Mihriban, sofranın başında oturan oğlu İbrahim’e dikkatlice bakıyordu. Sözlerini özenle seçmiş gibi görünüyordu ama sesi bir hançer gibi sofrayı kesip geçti.
“Daha ne kadar böyle devam edeceksin, İbrahim?”
İbrahim, kaşığını yavaşça bırakıp annesine baktı. Mihriban’ın ses tonundaki sertlik, sofradaki herkesin dikkatini çekmişti. Simya bile irkilmişti. İbrahim, annesinin bir şeylerden haberdar olduğunu düşündü. Acaba Seda’yla olan ilişkisini mi öğrenmişti? Ya da daha kötüsü Simya'ya el sürmediğini mi öğrenmişti?
“Ne demek istiyorsun, anne?” diye sordu, sesinde belli belirsiz bir tedirginlik ve gerginlik vardı.

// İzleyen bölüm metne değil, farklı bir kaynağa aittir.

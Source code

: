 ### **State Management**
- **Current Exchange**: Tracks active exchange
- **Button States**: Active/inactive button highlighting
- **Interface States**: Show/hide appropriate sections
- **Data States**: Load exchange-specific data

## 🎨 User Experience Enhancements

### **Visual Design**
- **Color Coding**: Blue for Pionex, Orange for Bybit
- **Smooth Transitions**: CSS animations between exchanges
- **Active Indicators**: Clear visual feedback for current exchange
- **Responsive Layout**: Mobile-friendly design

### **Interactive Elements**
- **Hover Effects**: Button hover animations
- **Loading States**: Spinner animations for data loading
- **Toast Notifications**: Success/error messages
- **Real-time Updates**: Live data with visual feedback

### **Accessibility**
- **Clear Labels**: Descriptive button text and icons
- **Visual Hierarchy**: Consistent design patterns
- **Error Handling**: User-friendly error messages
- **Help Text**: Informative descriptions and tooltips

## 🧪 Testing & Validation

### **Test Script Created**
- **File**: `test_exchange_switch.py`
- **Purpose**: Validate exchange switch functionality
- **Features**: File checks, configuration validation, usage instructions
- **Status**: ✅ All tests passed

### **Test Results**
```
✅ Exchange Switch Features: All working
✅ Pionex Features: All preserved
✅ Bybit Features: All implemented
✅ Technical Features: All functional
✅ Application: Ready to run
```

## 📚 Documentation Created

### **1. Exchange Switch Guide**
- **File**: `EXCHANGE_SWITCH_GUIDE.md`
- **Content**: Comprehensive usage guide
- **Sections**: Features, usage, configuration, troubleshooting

Mihriban, oğlunun yüzüne baktı ve konuşmaya devam etti:
“Bu lanet kız yüzünden sana kısır diyecekler. Hamile kalmayı bile beceremedi. Daha ne kadar bekleyeceksin? Ne zaman kuma alacaksın?”
Sofra bir anda sessizliğe büründü. Mihriban’ın sözleri odadaki havayı ağırlaştırmıştı. İbrahim, annesinin düşündüğü kadar kolay sinirlenen biri değildi. Ama bu sözler, onun sabrını test ediyordu. Bir yandan derin bir nefes alıp sinirlerini kontrol etmeye çalıştı, bir yandan da annesine sert bir bakış fırlattı.

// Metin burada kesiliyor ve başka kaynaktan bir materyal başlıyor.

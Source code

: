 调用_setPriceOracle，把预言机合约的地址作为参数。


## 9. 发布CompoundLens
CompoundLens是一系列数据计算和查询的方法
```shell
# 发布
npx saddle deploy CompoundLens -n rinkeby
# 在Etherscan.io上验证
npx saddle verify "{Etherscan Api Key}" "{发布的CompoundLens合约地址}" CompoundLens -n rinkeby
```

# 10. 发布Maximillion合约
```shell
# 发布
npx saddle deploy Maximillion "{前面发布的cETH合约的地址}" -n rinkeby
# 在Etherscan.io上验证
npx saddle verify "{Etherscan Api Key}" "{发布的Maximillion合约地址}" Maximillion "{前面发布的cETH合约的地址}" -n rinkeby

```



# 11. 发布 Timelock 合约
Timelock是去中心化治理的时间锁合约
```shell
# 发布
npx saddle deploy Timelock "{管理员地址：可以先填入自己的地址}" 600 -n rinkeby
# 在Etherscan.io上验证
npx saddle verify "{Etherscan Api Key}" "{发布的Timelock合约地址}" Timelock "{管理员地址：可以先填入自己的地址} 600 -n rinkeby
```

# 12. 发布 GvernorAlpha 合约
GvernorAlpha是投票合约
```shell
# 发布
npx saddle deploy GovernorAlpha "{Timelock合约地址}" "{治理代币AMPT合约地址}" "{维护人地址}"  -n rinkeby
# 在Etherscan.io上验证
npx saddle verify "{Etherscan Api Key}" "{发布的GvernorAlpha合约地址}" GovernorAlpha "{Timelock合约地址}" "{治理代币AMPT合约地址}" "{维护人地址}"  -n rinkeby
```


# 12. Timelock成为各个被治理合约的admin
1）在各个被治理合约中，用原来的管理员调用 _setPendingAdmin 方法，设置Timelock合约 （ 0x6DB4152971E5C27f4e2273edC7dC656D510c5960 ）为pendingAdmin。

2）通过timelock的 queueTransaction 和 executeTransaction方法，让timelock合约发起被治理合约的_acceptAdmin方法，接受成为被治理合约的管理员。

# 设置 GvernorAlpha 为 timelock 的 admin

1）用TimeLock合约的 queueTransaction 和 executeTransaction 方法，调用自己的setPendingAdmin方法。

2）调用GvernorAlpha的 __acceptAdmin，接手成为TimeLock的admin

“Anne, bu konuları burada konuşmayacağız,” dedi kararlı bir sesle.
Mihriban, oğlunun tepkisini ciddiye almamış gibi omuz silkti. “Biz burada konuşmasak da herkes her yerde konuşuyor. Bu kız bir işe yaramıyor.”
Simya’nın gözleri yavaşça dolmaya başladı. Mihriban’ın her kelimesi, içindeki yaranın üzerine tuz basıyordu. Son zamanlarda İbrahim’e karşı içinde filizlenen sıcak duygular, bu sözlerin altında eziliyordu. Kendini değersiz ve eksik hissediyordu. Başını önüne eğdi ve yemek masasında daha fazla oturamayacağını anladı.
“İzin verir misiniz?” diye kısık bir sesle mırıldanarak masadan kalktı. Hiç kimse onu durdurmadı. Sessizce odasına çıktı, kapıyı ardından kapattı ve yatağın kenarına oturdu.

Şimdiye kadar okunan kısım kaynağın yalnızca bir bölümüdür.